══ Records for the exercise ══
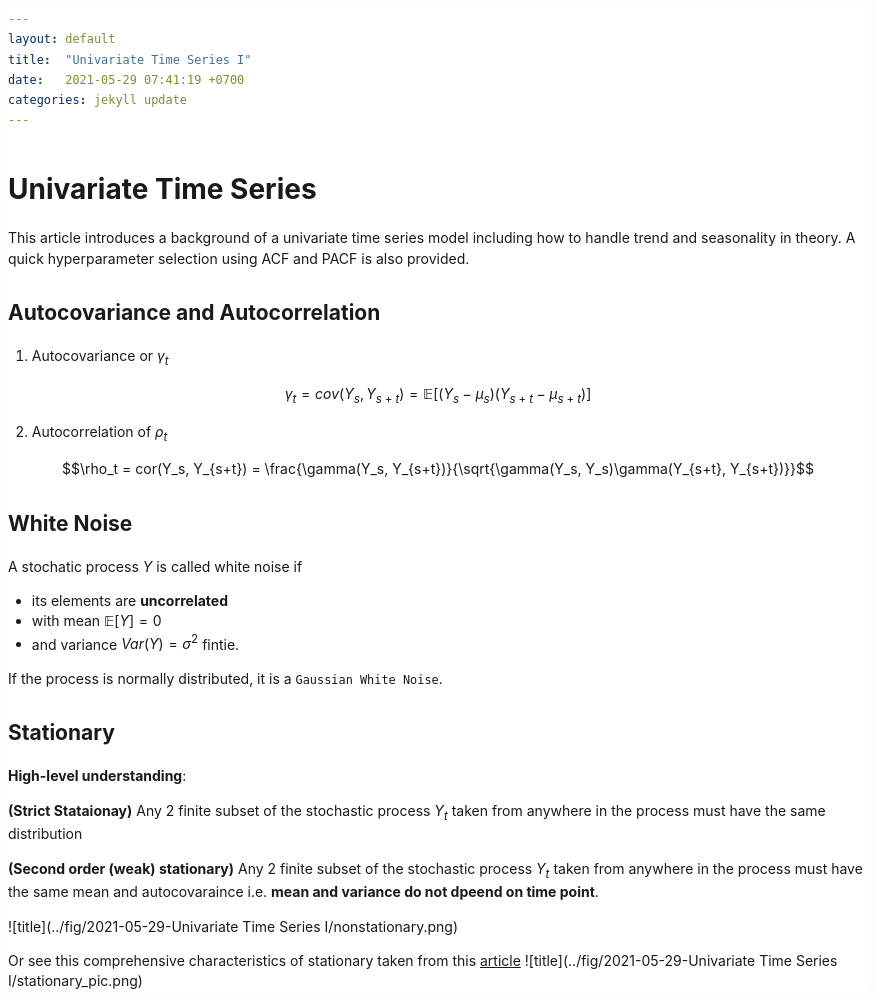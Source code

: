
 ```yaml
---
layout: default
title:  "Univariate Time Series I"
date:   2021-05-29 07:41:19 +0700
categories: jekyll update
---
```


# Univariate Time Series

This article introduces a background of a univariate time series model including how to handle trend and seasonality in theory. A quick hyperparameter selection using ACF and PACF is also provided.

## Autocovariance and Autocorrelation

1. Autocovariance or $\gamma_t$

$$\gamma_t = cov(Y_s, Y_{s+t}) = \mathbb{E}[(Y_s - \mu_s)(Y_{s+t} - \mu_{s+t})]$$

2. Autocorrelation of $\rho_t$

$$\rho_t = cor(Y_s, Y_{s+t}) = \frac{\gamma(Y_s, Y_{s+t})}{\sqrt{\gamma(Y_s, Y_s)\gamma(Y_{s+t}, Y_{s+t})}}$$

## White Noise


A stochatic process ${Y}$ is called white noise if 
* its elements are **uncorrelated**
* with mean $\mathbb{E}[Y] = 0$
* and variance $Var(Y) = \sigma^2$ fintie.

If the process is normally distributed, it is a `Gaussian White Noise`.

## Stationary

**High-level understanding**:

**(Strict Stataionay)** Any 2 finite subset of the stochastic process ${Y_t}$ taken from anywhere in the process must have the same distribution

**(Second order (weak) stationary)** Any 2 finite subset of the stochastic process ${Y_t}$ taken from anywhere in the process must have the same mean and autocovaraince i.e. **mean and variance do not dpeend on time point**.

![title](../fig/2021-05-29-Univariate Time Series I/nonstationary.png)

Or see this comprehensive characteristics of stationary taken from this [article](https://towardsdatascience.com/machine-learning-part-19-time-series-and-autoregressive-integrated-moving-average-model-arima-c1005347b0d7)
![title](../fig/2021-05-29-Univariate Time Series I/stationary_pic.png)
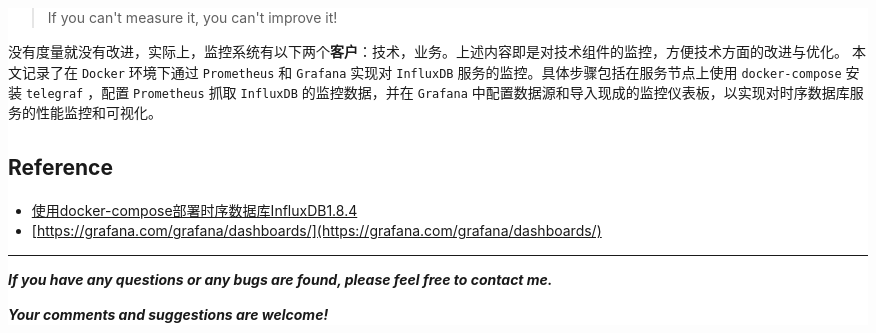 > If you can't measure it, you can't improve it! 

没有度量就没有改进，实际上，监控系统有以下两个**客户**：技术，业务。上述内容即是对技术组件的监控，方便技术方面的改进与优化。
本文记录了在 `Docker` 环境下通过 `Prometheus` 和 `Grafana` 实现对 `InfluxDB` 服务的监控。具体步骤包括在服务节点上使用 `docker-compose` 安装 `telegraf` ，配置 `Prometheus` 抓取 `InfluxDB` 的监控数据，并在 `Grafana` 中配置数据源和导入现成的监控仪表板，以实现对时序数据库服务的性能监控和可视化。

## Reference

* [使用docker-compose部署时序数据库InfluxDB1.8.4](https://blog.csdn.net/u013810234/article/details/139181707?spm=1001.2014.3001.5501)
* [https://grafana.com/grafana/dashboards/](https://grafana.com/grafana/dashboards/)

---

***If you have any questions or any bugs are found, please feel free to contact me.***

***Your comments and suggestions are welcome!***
═══
**Exercise brief:** Only the line with "2. Autocorrelation of $\rho_t$" and those preceding it, back to the first line of the entries, should be repeated exactly, without pictures.

**Answer area:**
Source code

:
 ```yaml
---
layout: default
title:  "Univariate Time Series I"
date:   2021-05-29 07:41:19 +0700
categories: jekyll update
---
```


# Univariate Time Series

This article introduces a background of a univariate time series model including how to handle trend and seasonality in theory. A quick hyperparameter selection using ACF and PACF is also provided.

## Autocovariance and Autocorrelation

1. Autocovariance or $\gamma_t$

$$\gamma_t = cov(Y_s, Y_{s+t}) = \mathbb{E}[(Y_s - \mu_s)(Y_{s+t} - \mu_{s+t})]$$

2. Autocorrelation of $\rho_t$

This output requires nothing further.